More legal headlines, via Anna:
- In two Monday orders, the Supreme Court sided with police officers in qualified immunity disputes.
- The 4th Circuit will decide whether a North Carolina charter school violated the Equal Protection Clause by requiring girls to wear skirts and dresses.
- The 9th Circuit overturned a nationwide order on Wednesday that had required immigration authorities to potentially release detainees at high risk of contracting COVID-19.
All times Eastern.
President Joe Biden will receive his daily intelligence briefing at 9:30 a.m. Then, at 11:55 a.m., he will deliver remarks at the 10th anniversary celebration of the Martin Luther King, Jr. Memorial in Washington, D.C. At 6:45 p.m., the president will travel to Baltimore, Maryland, along with First Lady Jill Biden, touching down in the city at 7:05 p.m.
At 8 p.m., Biden will participate in a CNN town hall in Baltimore. The live broadcast event will be moderated by Anderson Cooper and will include questions from an invitation-only audience. At 10:10 p.m., the Bidens will depart Maryland, arriving back at the White House at 10:30 p.m.
Vice President Kamala Harris will also speak at the MLK Memorial celebration. At 6:40 p.m., she will speak at a campaign event for Virginia gubernatorial nominee Terry McAuliffe in Dumfries, Virginia.
White House Principal Deputy Press Secretary Karine Jean-Pierre will hold a press briefing at 2 p.m.
CONGRESS The Senate will convene at 10 a.m. and resume consideration of Tana Lin’s nomination to be a U.S. District Judge for the Western District of Washington.
At 10:30 a.m., the Senate will hold a cloture vote to advance Lin’s nomination, followed by cloture votes on Douglas Parker’s nomination to be Assistant Secretary of Labor for Occupational Safety and Health and Mryna Perez’s nomination to be a U.S. Circuit Judge for the Second Circuit.

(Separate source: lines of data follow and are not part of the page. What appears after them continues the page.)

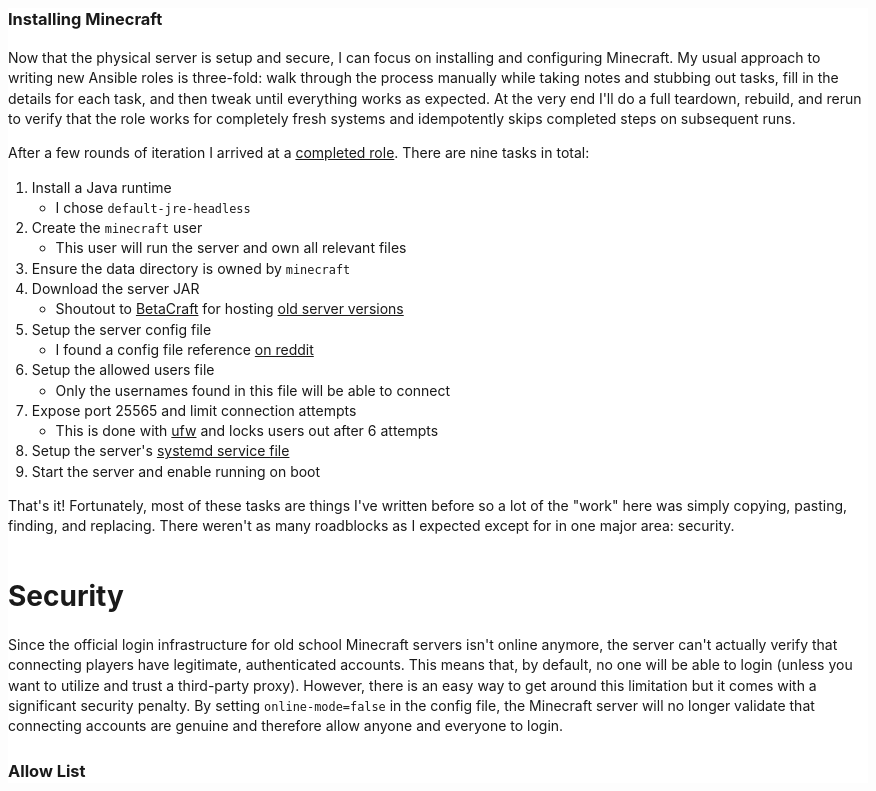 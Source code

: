 ### Installing Minecraft

Now that the physical server is setup and secure, I can focus on installing and configuring Minecraft.
My usual approach to writing new Ansible roles is three-fold: walk through the process manually while taking notes and stubbing out tasks, fill in the details for each task, and then tweak until everything works as expected.
At the very end I'll do a full teardown, rebuild, and rerun to verify that the role works for completely fresh systems and idempotently skips completed steps on subsequent runs.

After a few rounds of iteration I arrived at a [completed role](https://github.com/theandrew168/devops/blob/master/roles/minecraft/tasks/main.yml).
There are nine tasks in total:

1. Install a Java runtime
   - I chose `default-jre-headless`
1. Create the `minecraft` user
   - This user will run the server and own all relevant files
1. Ensure the data directory is owned by `minecraft`
1. Download the server JAR
   - Shoutout to [BetaCraft](https://betacraft.uk/) for hosting [old server versions](https://betacraft.uk/server-archive/)
1. Setup the server config file
   - I found a config file reference [on reddit](https://www.reddit.com/r/GoldenAgeMinecraft/comments/14itvbx/how_to_correctly_set_up_a_minecraft_alphabeta/)
1. Setup the allowed users file
   - Only the usernames found in this file will be able to connect
1. Expose port 25565 and limit connection attempts
   - This is done with [ufw](https://help.ubuntu.com/community/UFW) and locks users out after 6 attempts
1. Setup the server's [systemd service file](https://github.com/theandrew168/devops/blob/master/roles/minecraft/templates/minecraft.service.j2)
1. Start the server and enable running on boot

That's it!
Fortunately, most of these tasks are things I've written before so a lot of the "work" here was simply copying, pasting, finding, and replacing.
There weren't as many roadblocks as I expected except for in one major area: security.

# Security

Since the official login infrastructure for old school Minecraft servers isn't online anymore, the server can't actually verify that connecting players have legitimate, authenticated accounts.
This means that, by default, no one will be able to login (unless you want to utilize and trust a third-party proxy).
However, there is an easy way to get around this limitation but it comes with a significant security penalty.
By setting `online-mode=false` in the config file, the Minecraft server will no longer validate that connecting accounts are genuine and therefore allow anyone and everyone to login.

### Allow List
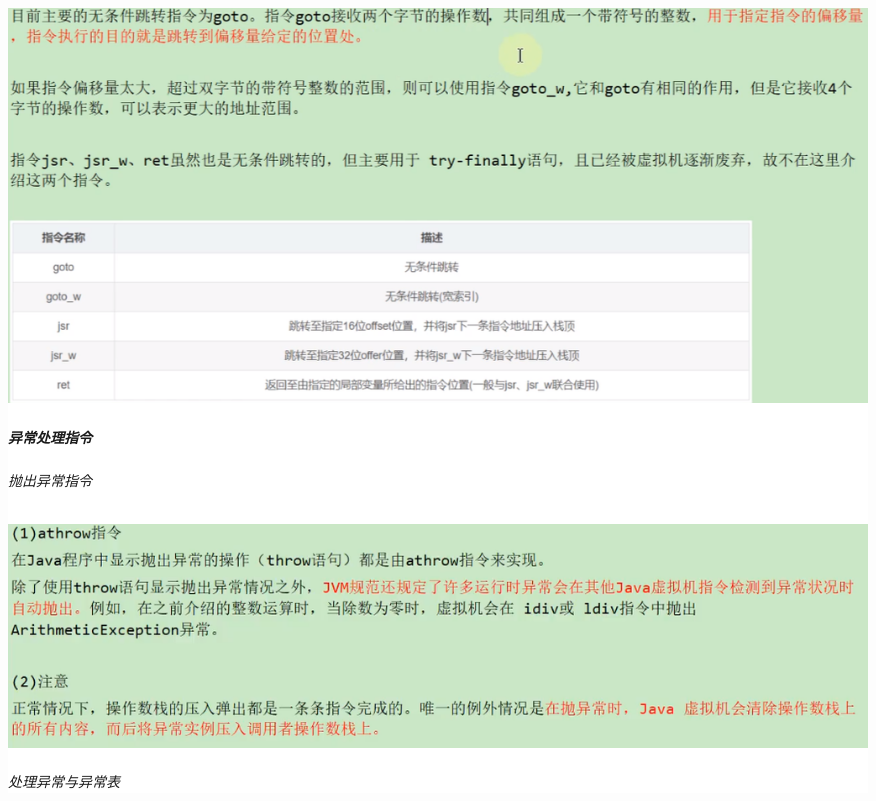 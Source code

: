 ![](.\jvm-img\middle\无条件跳转.png)

##### 异常处理指令

###### 抛出异常指令

![](.\jvm-img\middle\抛出异常.png)

###### 处理异常与异常表
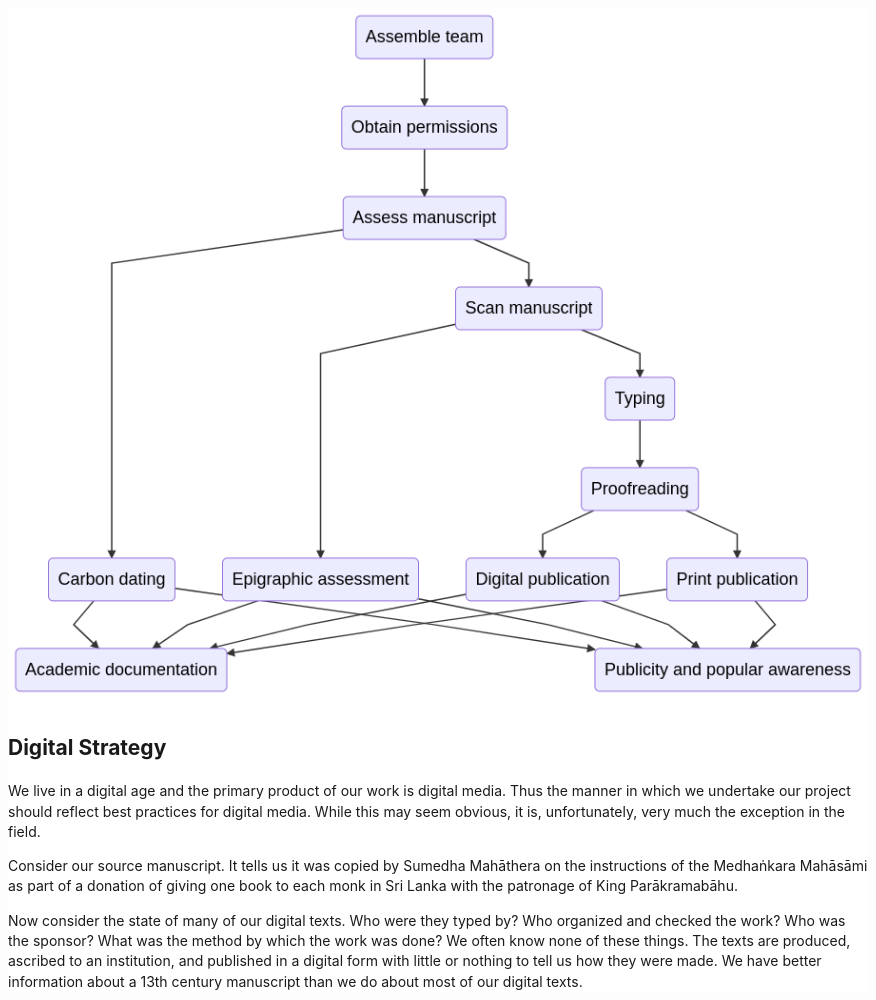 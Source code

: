 ![alt text](/dpcv-project-files/dpcv-modules.png "Task module flow")

## Digital Strategy

We live in a digital age and the primary product of our work is digital media. Thus the manner in which we undertake our project should reflect best practices for digital media. While this may seem obvious, it is, unfortunately, very much the exception in the field.

Consider our source manuscript. It tells us it was copied by Sumedha Mahāthera on the instructions of the Medhaṅkara Mahāsāmi as part of a donation of giving one book to each monk in Sri Lanka with the patronage of King Parākramabāhu.

Now consider the state of many of our digital texts. Who were they typed by? Who organized and checked the work? Who was the sponsor? What was the method by which the work was done? We often know none of these things. The texts are produced, ascribed to an institution, and published in a digital form with little or nothing to tell us how they were made. We have better information about a 13th century manuscript than we do about most of our digital texts.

If the cloture vote on Lin’s nomination is successful, the Senate will vote at 1:45 p.m. on her confirmation.
The House will convene at 10 a.m. The chamber is scheduled to vote on a resolution that would hold former Trump adviser Steve Bannon in contempt of Congress for his failure to comply with a subpoena issued by the January 6 select committee.
If the full House approves the resolution, a criminal referral will be sent to the U.S. attorney for the District of Columbia, who will decide whether or not to prosecute Bannon.

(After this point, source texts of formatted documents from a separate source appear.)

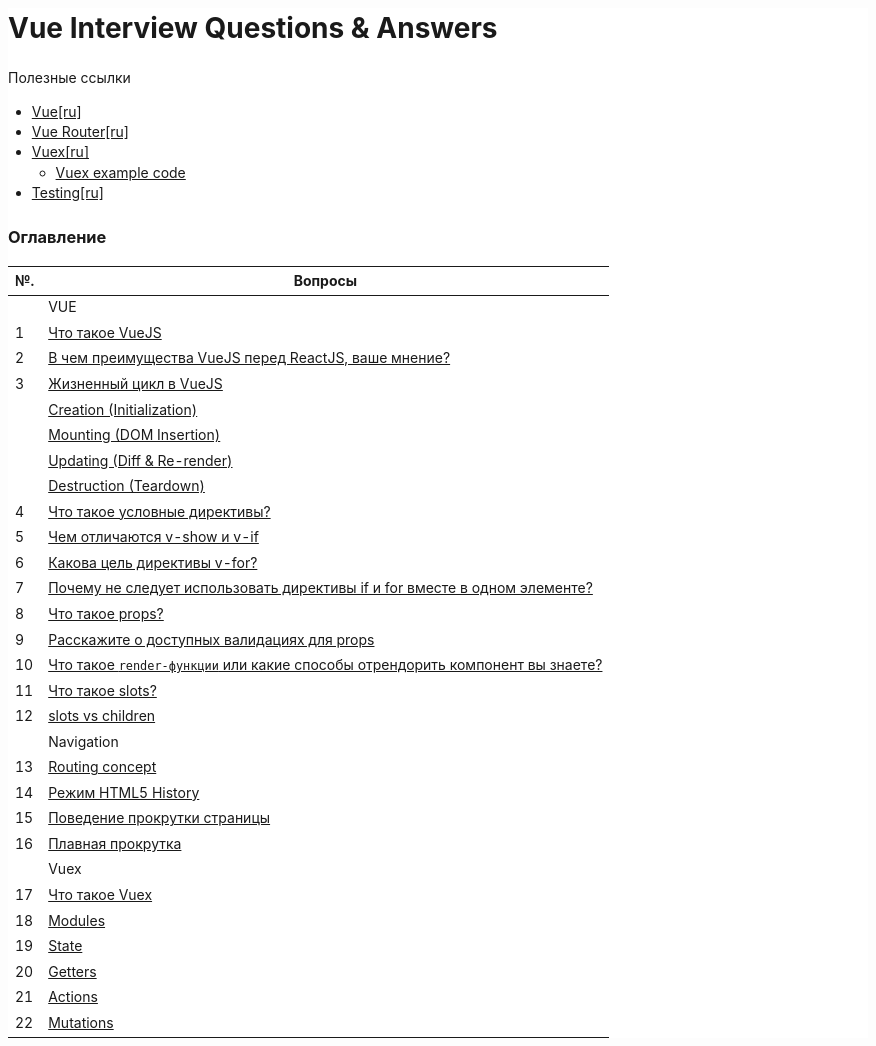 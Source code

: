 # Vue Interview Questions & Answers

Полезные ссылки
* [Vue[ru]](https://ru.vuejs.org/v2/guide/render-function.html)
* [Vue Router[ru]](https://router.vuejs.org/ru/)
* [Vuex[ru]](https://vuex.vuejs.org/ru/)
  * [Vuex example code](https://github.com/vuejs/vuex/tree/dev/examples/shopping-cart)
* [Testing[ru]](https://ru.vuejs.org/v2/guide/testing.html)

### Оглавление <a name="table-of-contents"></a>
| №. | Вопросы |
|---- | ---------
|   | VUE |
|1  | [Что такое VueJS](#what-is-vuejs) |
|2  | [В чем преимущества VueJS перед ReactJS, ваше мнение?](#what-are-the-advantages-of-vuejs-over-reactjs)|
|3  | [Жизненный цикл в VueJS](#lifecycle-methods-of-vuejs)|
|   | [Creation (Initialization)](#creation)|
|   | [Mounting (DOM Insertion)](#mounting)|
|   | [Updating (Diff & Re-render)](#updating)|
|   | [Destruction (Teardown)](#destruction)|
|4  | [Что такое условные директивы?](#what-are-the-conditional-directives)|
|5  | [Чем отличаются v-show и v-if](#what-is-the-difference-between-v-show-and-v-if-directives)|
|6  | [Какова цель директивы v-for?](#what-is-the-purpose-of-v-for-directive)|
|7  | [Почему не следует использовать директивы if и for вместе в одном элементе?](#why-should-not-use-if-and-for-directives-together-on-the-same-element)|
|8  | [Что такое props?](#what-are-props)|
|9  | [Расскажите о доступных валидациях для props](#describe-about-validations-available-for-props)|
|10 | [Что такое `render-функции` или какие способы отрендорить компонент вы знаете?](#render-function)|
|11 | [Что такое slots?](#what-are-slots)|
|12 | [slots vs children](#slots-vs-children)|
|   | Navigation |
|13 | [Routing concept](#routing-concept)|
|14 | [Режим HTML5 History](#history)|
|15 | [Поведение прокрутки страницы](#page-scroll)|
|16 | [Плавная прокрутка](#lazy-scroll)|
|   | Vuex  |
|17 | [Что такое Vuex](#vuex)|
|18 | [Modules](#modules)|
|19 | [State](#state)|
|20 | [Getters](#getters)|
|21 | [Actions](#vuex)|
|22 | [Mutations](#vuex)|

CONGRESSIONAL COMMITTEES The House Judiciary Committee will hold a hearing at 10 a.m. to conduct oversight of the Justice Department. Attorney General Merrick Garland will testify.
The House Oversight and Reform Committee will hold a hearing at 10 a.m. on the Equal Rights Amendment. Actress Alyssa Milano will be on of the witnesses.
The Senate Homeland Security and Governmental Affairs Committee will hold a hearing at 10:15 a.m. on “safeguarding inspector general independence and integrity.” Michael Horowitz, the Justice Department inspector general, will be one of the witnesses.
The Supreme Court has no conferences or oral arguments scheduled.